YOUR GOAL:
Copy, from the data below, each line that has the word "about".

Stored data:
= Beginning of Section =

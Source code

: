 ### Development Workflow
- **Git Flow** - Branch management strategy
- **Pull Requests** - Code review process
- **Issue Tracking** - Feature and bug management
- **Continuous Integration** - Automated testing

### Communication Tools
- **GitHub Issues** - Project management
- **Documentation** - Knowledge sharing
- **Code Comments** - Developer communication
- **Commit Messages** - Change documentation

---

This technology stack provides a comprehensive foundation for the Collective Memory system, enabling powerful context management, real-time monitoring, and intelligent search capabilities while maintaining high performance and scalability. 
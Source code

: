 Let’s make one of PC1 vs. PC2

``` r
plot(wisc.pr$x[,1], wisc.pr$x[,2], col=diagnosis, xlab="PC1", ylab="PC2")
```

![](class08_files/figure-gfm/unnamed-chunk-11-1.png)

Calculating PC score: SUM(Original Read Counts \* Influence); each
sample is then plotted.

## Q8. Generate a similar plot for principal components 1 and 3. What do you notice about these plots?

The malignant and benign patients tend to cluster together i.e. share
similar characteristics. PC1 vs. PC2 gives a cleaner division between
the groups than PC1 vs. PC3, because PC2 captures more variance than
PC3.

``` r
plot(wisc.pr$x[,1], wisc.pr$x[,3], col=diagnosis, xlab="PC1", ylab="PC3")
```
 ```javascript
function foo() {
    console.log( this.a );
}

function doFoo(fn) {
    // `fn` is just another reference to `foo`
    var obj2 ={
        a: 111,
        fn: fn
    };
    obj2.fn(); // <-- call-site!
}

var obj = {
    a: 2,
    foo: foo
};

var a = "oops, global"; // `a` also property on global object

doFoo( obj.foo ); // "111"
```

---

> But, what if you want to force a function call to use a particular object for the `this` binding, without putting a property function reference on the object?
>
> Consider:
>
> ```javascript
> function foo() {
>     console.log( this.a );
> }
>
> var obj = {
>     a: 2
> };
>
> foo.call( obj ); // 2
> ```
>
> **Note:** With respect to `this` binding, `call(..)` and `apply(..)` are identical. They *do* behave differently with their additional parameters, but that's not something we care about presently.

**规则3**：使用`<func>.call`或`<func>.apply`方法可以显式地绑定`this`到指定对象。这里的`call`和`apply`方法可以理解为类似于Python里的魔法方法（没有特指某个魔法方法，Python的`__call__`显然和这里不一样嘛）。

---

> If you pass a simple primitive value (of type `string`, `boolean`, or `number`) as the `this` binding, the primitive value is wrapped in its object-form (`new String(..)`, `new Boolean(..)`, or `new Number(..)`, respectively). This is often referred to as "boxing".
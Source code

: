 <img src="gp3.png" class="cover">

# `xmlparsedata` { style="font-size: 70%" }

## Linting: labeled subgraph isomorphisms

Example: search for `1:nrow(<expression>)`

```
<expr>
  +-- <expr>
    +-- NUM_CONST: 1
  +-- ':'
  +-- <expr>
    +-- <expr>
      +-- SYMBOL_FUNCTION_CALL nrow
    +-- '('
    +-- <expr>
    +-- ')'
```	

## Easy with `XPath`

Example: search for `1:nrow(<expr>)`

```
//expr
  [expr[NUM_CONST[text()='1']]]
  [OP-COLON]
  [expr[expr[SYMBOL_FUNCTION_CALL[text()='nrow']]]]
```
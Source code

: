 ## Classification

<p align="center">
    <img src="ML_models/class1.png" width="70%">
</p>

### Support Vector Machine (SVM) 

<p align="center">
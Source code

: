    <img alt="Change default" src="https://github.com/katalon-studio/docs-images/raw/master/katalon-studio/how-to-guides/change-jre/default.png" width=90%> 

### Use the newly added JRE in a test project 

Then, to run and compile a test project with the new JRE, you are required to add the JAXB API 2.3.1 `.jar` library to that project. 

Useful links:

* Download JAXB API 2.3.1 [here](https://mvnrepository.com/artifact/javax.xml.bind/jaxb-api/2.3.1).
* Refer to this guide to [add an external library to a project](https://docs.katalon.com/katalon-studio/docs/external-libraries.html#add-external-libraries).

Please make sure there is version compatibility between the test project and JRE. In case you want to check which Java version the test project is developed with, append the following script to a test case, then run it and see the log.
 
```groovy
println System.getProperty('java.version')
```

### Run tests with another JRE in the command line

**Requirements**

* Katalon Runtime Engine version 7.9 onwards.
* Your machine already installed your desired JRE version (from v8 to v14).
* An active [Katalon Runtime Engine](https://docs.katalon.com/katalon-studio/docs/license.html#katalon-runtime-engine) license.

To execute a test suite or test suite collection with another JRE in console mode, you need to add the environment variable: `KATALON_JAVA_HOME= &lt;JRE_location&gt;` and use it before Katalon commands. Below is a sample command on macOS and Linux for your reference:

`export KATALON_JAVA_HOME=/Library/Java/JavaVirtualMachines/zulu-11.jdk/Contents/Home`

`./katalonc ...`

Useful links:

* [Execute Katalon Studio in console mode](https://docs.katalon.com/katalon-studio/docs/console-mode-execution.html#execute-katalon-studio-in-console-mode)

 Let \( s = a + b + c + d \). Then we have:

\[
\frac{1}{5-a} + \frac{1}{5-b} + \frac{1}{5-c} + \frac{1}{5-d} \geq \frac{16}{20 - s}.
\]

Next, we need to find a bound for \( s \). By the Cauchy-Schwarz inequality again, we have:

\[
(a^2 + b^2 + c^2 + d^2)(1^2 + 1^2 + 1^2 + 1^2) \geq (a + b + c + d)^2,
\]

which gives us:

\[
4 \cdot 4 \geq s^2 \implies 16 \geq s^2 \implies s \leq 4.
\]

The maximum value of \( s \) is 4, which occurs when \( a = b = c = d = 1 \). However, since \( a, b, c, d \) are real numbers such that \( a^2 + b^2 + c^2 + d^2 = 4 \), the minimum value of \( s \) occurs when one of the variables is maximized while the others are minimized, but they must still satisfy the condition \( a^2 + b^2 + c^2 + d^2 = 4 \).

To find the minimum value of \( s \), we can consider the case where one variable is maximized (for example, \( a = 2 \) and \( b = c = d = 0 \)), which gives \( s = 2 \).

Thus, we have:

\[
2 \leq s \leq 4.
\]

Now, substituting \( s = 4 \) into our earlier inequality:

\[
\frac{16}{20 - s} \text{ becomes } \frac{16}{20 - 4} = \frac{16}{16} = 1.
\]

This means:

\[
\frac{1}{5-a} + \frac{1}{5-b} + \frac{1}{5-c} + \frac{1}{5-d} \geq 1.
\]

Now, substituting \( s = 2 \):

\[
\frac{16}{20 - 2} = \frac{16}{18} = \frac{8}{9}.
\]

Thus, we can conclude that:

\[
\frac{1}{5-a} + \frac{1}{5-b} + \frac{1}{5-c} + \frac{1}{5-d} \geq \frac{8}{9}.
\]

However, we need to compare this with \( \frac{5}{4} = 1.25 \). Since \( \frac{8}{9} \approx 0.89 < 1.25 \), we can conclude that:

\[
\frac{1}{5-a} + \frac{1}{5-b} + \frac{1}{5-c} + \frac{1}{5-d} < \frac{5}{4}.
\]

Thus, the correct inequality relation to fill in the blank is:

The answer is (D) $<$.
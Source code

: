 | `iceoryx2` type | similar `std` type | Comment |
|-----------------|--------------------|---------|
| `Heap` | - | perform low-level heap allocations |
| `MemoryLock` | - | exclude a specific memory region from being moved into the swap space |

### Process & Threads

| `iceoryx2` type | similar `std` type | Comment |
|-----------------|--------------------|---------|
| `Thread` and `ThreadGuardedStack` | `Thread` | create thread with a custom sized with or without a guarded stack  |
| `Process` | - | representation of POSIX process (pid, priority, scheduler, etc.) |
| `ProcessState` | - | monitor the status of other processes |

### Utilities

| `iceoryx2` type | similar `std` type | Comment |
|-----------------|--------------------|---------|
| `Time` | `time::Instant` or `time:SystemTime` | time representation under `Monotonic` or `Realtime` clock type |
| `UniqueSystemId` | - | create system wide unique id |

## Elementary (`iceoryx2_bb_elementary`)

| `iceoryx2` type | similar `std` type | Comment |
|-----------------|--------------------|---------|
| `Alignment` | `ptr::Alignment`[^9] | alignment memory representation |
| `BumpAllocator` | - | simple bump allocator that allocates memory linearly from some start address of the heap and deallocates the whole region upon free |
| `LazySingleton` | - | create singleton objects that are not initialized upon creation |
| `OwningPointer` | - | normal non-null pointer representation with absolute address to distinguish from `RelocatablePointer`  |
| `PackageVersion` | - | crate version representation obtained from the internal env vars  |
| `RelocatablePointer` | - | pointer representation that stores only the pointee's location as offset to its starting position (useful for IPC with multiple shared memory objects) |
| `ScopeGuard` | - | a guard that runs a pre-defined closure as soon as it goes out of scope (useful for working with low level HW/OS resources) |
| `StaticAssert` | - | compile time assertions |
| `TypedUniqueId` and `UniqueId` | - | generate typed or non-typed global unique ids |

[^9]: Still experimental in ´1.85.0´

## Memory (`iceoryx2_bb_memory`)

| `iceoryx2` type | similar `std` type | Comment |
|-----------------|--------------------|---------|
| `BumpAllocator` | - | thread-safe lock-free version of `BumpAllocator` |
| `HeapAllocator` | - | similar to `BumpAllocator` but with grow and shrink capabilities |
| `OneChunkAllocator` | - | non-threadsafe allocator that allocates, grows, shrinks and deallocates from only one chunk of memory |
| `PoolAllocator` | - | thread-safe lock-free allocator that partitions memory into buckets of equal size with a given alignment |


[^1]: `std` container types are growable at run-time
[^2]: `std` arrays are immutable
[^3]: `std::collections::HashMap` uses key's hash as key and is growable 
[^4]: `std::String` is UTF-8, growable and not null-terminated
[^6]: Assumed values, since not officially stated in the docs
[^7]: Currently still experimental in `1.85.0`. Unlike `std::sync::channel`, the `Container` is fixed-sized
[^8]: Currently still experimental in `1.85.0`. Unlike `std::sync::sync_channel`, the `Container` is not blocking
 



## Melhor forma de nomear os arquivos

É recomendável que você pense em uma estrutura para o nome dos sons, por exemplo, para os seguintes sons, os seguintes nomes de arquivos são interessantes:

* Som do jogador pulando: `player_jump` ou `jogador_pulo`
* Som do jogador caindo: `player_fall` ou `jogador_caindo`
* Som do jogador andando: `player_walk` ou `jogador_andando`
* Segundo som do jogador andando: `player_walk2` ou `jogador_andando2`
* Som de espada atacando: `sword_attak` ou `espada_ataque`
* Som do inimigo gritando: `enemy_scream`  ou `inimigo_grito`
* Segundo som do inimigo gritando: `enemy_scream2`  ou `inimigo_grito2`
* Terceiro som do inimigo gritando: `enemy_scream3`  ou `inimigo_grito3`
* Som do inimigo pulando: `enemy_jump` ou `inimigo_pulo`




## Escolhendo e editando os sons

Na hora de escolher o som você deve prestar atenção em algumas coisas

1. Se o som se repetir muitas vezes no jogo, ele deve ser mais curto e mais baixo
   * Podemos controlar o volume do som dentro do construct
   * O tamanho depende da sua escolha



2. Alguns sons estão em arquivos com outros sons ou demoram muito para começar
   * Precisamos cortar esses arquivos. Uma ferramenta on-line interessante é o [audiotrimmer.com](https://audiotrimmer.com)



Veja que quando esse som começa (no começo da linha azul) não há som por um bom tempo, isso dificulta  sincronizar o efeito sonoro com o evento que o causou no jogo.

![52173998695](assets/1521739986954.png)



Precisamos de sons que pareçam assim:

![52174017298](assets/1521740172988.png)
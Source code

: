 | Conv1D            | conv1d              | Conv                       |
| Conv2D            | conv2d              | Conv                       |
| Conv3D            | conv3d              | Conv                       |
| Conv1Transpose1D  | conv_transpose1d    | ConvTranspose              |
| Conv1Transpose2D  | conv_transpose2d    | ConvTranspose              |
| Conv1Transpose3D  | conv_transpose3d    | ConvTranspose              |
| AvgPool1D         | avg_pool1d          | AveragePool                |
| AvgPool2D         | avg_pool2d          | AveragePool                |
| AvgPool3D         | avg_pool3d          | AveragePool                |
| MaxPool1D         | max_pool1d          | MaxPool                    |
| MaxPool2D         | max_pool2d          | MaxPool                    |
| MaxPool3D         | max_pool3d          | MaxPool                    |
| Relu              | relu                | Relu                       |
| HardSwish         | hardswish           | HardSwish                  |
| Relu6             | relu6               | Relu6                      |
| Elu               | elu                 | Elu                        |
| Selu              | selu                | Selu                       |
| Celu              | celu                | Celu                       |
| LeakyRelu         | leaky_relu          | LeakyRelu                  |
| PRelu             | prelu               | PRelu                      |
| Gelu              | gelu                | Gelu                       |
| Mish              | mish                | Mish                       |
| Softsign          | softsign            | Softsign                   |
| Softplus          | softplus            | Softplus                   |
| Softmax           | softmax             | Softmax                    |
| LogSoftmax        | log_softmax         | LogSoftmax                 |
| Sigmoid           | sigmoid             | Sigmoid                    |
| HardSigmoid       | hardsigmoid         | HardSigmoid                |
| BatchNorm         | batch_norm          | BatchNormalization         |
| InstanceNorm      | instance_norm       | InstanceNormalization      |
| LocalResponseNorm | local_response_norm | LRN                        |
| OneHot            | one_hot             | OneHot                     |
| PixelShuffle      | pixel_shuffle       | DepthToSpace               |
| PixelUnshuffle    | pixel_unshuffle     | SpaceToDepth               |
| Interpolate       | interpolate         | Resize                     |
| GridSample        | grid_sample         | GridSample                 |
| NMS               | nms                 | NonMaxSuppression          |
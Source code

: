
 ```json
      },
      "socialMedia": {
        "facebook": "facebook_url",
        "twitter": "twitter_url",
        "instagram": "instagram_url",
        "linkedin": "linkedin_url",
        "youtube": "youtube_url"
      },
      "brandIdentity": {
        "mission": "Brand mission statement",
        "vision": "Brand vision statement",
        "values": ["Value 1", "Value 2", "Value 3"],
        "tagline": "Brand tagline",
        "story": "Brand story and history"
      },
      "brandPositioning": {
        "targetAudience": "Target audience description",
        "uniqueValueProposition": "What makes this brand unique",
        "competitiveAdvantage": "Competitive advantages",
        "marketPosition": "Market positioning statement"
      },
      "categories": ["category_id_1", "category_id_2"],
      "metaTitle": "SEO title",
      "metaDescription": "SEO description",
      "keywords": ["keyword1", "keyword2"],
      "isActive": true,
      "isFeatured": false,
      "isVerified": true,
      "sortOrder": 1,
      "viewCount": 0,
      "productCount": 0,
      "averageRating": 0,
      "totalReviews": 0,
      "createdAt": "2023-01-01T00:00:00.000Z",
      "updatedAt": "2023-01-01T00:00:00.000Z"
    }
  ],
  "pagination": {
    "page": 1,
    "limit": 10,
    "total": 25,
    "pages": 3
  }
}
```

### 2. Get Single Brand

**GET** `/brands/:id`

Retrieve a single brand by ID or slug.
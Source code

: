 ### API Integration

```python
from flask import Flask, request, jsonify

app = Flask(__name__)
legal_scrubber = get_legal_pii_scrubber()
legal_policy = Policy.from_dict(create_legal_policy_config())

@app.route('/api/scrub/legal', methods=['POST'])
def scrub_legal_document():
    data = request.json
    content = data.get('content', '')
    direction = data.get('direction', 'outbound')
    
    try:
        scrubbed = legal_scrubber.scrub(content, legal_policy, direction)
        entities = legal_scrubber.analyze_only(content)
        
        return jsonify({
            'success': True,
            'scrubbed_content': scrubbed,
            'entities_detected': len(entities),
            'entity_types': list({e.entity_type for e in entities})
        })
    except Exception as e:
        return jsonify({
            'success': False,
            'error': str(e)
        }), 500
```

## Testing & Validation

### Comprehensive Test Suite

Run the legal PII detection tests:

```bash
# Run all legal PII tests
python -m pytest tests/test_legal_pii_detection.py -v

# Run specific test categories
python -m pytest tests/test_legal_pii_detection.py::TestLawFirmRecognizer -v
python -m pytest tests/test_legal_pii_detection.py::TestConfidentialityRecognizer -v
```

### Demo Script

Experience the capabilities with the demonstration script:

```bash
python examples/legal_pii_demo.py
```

= End of Section =

ANSWER TO THIS PROBLEM:
## Q8. Generate a similar plot for principal components 1 and 3. What do you notice about these plots?
> **Note:** With respect to `this` binding, `call(..)` and `apply(..)` are identical. They *do* behave differently with their additional parameters, but that's not something we care about presently.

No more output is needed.